◆ **What you are asked to do**: Write out exactly the lines that run from the one containing "- Once linking" to the end of the entries below, with both end lines included.

(Plain-text document sources)
- - - - - - -
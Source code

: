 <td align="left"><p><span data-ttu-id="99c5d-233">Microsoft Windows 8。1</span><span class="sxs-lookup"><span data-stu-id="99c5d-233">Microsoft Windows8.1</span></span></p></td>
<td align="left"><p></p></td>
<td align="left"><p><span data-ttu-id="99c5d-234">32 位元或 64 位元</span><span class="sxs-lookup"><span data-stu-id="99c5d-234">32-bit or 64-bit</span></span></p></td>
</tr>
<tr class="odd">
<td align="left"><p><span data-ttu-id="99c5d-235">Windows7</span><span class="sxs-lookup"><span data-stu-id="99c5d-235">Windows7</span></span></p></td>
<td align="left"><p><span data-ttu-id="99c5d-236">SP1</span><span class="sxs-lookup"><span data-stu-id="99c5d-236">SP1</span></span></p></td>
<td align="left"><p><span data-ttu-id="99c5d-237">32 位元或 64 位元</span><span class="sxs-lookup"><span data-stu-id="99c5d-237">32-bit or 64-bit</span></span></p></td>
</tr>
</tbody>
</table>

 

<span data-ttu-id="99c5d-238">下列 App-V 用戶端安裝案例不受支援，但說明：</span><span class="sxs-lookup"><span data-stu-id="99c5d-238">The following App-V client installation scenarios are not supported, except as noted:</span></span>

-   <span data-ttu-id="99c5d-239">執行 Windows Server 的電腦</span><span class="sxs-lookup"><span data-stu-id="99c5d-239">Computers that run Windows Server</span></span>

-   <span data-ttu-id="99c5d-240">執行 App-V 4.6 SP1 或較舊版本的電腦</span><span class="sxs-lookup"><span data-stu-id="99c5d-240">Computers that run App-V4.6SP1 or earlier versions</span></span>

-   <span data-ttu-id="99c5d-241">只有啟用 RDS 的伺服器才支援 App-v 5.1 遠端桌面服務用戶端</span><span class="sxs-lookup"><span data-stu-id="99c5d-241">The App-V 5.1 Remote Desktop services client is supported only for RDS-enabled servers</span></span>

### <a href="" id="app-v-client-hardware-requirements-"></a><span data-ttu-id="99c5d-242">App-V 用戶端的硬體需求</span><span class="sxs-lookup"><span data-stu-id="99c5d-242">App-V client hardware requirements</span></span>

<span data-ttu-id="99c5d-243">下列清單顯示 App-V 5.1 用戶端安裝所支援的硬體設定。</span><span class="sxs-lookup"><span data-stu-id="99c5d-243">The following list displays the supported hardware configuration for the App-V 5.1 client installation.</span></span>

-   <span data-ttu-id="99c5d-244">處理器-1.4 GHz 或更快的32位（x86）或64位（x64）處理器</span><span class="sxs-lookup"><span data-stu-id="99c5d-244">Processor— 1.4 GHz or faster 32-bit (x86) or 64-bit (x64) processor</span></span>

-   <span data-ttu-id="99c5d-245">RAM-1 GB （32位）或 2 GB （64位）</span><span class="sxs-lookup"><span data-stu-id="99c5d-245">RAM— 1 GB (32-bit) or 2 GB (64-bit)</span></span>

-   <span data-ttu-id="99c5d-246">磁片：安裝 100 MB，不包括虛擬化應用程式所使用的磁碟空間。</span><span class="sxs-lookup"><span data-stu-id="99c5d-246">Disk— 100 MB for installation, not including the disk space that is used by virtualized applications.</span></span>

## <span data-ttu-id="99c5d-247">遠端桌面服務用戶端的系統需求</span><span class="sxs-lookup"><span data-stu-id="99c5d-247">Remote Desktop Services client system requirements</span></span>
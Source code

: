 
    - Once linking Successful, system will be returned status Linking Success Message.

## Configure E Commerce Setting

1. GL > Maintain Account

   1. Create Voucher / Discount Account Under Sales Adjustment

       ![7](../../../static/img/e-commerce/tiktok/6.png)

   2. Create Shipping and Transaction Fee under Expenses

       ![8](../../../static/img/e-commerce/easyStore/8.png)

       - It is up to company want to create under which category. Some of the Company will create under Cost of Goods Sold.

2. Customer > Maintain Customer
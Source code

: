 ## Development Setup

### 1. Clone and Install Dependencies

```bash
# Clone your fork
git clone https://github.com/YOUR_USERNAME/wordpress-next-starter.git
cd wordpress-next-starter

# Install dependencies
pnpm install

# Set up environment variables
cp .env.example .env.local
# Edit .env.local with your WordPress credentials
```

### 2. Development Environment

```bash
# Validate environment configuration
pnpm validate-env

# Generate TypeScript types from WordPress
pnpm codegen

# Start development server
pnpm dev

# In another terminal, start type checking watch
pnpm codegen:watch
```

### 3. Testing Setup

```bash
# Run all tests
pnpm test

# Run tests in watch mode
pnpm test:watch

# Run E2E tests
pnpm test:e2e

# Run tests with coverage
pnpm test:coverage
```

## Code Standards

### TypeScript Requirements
- - - - - - -
◆ **Written solution**:
    - Once linking Successful, system will be returned status Linking Success Message.

## Configure E Commerce Setting

1. GL > Maintain Account

   1. Create Voucher / Discount Account Under Sales Adjustment

       ![7](../../../static/img/e-commerce/tiktok/6.png)

   2. Create Shipping and Transaction Fee under Expenses

       ![8](../../../static/img/e-commerce/easyStore/8.png)

       - It is up to company want to create under which category. Some of the Company will create under Cost of Goods Sold.

2. Customer > Maintain Customer
Source code

: ## Development Setup

### 1. Clone and Install Dependencies

```bash
# Clone your fork
git clone https://github.com/YOUR_USERNAME/wordpress-next-starter.git
cd wordpress-next-starter

# Install dependencies
pnpm install

# Set up environment variables
cp .env.example .env.local
# Edit .env.local with your WordPress credentials
```

### 2. Development Environment

```bash
# Validate environment configuration
pnpm validate-env

# Generate TypeScript types from WordPress
pnpm codegen

# Start development server
pnpm dev

# In another terminal, start type checking watch
pnpm codegen:watch
```

### 3. Testing Setup

```bash
# Run all tests
pnpm test

# Run tests in watch mode
pnpm test:watch

# Run E2E tests
pnpm test:e2e

# Run tests with coverage
pnpm test:coverage
```

## Code Standards

### TypeScript Requirements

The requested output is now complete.